Veneto. Pericolo aviaria. La Regione: “Guardia altissima”

Veneto. Pericolo aviaria. La Regione: “Guardia altissima”

Veneto. Pericolo aviaria. La Regione: “Guardia altissima”
L’assessore all’Agricoltura Manziato: “Al momento, tutti i campionamenti effettuati negli allevamenti hanno dato esito negativo. In forma cautelativa, si sta provvedendo all’abbattimento preventivo dei capi presenti in un allevamento del Polesine che fa parte dello stesso circuito produttivo di quello contaminato da virus H7N7 ad alta patogenicità nella vicina Emilia Romagna”.

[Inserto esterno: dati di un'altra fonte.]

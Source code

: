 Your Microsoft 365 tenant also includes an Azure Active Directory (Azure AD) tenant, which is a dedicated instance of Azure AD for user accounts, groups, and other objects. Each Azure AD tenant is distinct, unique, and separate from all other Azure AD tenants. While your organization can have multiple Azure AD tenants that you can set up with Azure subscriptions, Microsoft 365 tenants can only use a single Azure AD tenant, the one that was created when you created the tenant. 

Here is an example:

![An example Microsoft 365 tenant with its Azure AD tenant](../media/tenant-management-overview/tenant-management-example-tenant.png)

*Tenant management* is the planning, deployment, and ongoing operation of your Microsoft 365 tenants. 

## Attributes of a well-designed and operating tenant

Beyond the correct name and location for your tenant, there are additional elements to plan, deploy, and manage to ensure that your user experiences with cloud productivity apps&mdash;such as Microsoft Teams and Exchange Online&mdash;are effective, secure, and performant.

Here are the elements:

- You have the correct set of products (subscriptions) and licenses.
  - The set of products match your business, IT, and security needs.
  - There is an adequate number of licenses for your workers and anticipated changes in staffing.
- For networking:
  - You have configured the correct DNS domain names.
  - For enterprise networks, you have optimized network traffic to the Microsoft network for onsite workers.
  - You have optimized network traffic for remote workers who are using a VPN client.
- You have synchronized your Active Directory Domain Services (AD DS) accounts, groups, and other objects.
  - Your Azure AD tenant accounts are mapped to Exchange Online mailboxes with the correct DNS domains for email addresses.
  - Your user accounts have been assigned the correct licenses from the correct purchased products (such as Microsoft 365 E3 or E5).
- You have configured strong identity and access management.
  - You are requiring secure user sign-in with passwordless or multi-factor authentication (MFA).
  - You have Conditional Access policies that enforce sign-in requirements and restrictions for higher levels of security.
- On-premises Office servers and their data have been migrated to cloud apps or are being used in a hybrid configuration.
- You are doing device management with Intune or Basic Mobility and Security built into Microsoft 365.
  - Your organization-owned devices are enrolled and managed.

I nostri produttori avicoli hanno pagato carissimo il costo dell’influenza aviaria che si è abbattuta sugli allevamenti del Veneto una decina di anni fa, con pesantissimi danni economici diretti e indiretti.  Negli anni con consistenti investimenti si sono impegnati al massimo nell’adottare tutte le necessarie misure di biosicurezza per evitare il contagio e la sua diffusione, le più strette forme di prevenzione e la guardia più alta possibile, mettendo in campo tutti gli strumenti e le forze a disposizione per evitare che l’epizoozia si ripeta”. Franco Manzato, assessore all’agricoltura del Veneto, è preoccupato ma ottimista. Assieme al collega alla sanità Luca Coletto, dal quale dipendono i Servizi Veterinari regionali e sul territorio, si tiene costantemente informato sulla situazione, a fronte di focolai che si sono accesi a stagione estiva ancora in corso e quella meno clemente è alle porte .
 
Al momento, tutti i campionamenti effettuati negli allevamenti hanno dato esito negativo. In forma cautelativa, si sta provvedendo all’abbattimento preventivo dei capi presenti in un allevamento del Polesine, dove gli allevamenti sono strettissimo controllo veterinario dal 14 agosto, che fa parte dello stesso circuito produttivo di quello contaminato da virus H7N7 ad alta patogenicità nella vicina Emilia Romagna. “L’abbattimento preventivo è stato autorizzato dal Ministero in considerazione dei contatti con gli allevamenti risultati  infetti in Emilia e dei tempi di incubazione della malattia. E’ una misura prevista dalla normativa vigente scaturita dalle esperienze maturate in occasione di altri casi di infezione da virus influenzali ad alta patogenicità. Su tutto il territorio nazionale – ha ricordato Manzato – sono stati posti stringenti controlli sugli allevamenti della filiera avicola interessata, istituendo attorno ai focolai cosiddette zone di protezione, zone di sorveglianza e zone di sicurezza (in cui ricadono alcuni Comuni della provincia di Rovigo ), con la previsione di misure di prevenzione adeguate  alle zone stesse . Domani a Roma ci sarà, alla presenza del ministro Beatrice Lorenzin, un incontro tecnico dove si farà il punto della situazione e potrebbero essere  prospettate ulteriori misure. Non risulta alcun pericolo per l’uomo e la salute umana, che non sembra dover temere il virus incriminato – prosegue Manzato – ma il contagio va fermato a tutti i costi. Dobbiamo evitare ulteriori pesanti contraccolpi economici al sistema produttivo, tenuto conto che l’Italia è anche paese esportatore di prodotti avicoli e che il Veneto, dove peraltro è cambiata la strutturazione stessa degli allevamenti rispetto ad una quindicina d’anni fa, è regione leader nelle produzioni avicole di carni e uova”.